- **Exercise aim**
Go through the material below and copy all lines with "przez".

- **Data for analysis**
/---

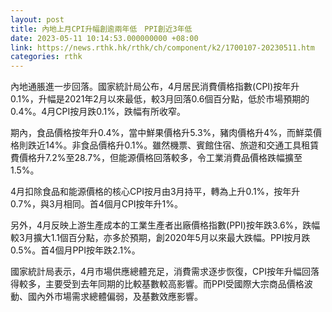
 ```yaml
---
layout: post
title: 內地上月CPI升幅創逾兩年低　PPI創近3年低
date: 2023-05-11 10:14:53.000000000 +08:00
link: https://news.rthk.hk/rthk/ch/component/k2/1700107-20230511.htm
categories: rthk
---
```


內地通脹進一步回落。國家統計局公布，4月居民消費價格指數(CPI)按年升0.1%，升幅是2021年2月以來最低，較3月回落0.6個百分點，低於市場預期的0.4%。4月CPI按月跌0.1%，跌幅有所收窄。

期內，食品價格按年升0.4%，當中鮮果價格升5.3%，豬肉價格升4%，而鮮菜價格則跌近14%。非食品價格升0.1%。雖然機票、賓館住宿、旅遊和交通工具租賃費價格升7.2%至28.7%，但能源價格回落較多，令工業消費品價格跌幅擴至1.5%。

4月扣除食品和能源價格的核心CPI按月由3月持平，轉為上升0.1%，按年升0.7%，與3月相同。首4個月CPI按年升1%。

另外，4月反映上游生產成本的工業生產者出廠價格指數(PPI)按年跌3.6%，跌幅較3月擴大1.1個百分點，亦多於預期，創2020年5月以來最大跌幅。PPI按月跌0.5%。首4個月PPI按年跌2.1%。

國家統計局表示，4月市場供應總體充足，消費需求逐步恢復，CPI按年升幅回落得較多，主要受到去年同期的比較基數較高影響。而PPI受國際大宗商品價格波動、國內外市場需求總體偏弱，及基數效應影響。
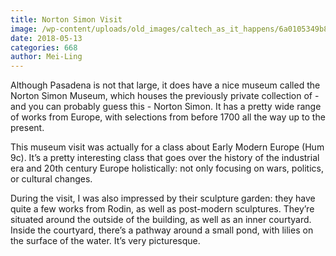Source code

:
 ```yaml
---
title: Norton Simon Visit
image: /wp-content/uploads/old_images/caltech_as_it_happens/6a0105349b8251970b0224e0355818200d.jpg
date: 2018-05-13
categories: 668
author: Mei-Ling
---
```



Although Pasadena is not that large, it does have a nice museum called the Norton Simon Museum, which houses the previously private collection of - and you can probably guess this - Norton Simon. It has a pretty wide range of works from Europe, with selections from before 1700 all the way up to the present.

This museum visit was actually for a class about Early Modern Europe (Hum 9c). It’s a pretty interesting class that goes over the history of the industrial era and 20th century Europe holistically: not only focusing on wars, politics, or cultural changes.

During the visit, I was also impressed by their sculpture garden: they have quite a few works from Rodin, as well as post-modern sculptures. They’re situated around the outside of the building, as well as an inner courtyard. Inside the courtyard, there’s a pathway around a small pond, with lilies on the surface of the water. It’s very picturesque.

\---
/---

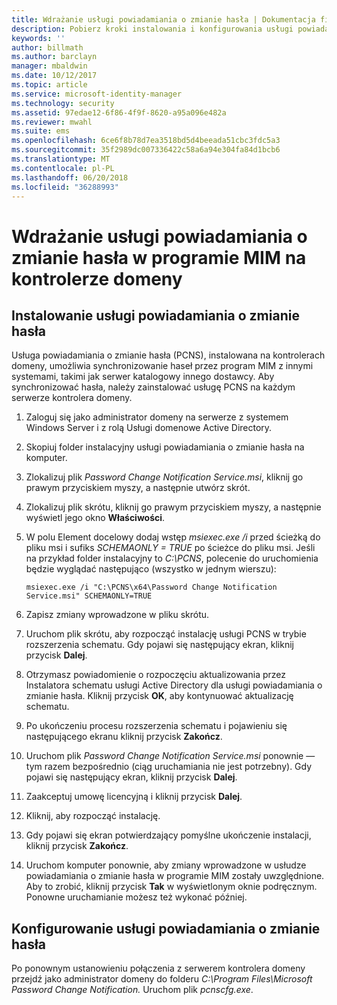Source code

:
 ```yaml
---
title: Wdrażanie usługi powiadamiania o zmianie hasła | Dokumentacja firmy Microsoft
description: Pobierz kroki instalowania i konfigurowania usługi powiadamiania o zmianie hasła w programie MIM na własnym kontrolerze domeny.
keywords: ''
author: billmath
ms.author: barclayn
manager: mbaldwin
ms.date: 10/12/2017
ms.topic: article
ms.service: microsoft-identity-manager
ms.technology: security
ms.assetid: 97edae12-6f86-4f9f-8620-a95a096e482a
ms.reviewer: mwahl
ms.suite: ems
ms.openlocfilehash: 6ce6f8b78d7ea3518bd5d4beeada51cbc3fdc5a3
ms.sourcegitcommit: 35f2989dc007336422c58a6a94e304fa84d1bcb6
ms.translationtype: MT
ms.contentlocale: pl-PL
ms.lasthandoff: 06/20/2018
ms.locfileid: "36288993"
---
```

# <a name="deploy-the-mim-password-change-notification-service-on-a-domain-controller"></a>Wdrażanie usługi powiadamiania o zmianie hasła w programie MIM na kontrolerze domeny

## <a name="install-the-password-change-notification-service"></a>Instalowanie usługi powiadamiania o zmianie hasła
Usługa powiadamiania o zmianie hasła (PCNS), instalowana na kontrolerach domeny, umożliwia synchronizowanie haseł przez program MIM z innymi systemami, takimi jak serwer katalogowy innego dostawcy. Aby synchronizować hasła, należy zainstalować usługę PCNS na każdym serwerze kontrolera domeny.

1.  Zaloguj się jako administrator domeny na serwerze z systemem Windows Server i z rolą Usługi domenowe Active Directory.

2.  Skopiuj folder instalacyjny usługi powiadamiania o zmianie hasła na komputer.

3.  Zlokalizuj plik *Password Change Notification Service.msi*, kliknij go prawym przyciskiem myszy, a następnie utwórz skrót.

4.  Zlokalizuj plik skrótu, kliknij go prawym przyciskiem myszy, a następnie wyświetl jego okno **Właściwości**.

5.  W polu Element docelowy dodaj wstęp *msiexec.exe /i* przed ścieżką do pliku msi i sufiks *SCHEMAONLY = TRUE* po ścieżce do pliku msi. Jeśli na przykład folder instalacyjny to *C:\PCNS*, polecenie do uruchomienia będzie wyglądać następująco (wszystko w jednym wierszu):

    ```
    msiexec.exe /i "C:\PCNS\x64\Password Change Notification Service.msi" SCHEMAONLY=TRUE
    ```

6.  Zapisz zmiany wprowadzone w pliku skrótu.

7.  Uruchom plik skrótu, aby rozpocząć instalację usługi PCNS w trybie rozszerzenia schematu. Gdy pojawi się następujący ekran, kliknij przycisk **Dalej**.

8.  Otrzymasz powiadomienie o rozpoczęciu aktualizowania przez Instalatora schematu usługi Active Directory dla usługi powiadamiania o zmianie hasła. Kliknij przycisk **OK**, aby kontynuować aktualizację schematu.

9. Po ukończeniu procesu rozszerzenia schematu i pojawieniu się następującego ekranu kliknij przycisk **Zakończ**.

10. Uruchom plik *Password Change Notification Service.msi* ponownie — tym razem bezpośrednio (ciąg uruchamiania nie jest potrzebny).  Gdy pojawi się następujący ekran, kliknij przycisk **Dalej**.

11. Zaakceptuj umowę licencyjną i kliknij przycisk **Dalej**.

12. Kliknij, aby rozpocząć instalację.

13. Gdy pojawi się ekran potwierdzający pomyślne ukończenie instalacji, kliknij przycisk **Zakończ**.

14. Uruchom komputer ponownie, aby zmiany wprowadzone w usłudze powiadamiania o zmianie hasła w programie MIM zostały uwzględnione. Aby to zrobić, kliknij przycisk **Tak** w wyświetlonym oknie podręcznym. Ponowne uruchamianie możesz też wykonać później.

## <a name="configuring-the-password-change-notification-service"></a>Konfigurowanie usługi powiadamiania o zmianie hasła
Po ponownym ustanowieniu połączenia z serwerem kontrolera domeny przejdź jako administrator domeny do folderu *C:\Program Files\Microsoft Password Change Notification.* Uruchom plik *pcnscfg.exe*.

\---

- **Task response**
Usługa powiadamiania o zmianie hasła (PCNS), instalowana na kontrolerach domeny, umożliwia synchronizowanie haseł przez program MIM z innymi systemami, takimi jak serwer katalogowy innego dostawcy. Aby synchronizować hasła, należy zainstalować usługę PCNS na każdym serwerze kontrolera domeny.
8.  Otrzymasz powiadomienie o rozpoczęciu aktualizowania przez Instalatora schematu usługi Active Directory dla usługi powiadamiania o zmianie hasła. Kliknij przycisk **OK**, aby kontynuować aktualizację schematu.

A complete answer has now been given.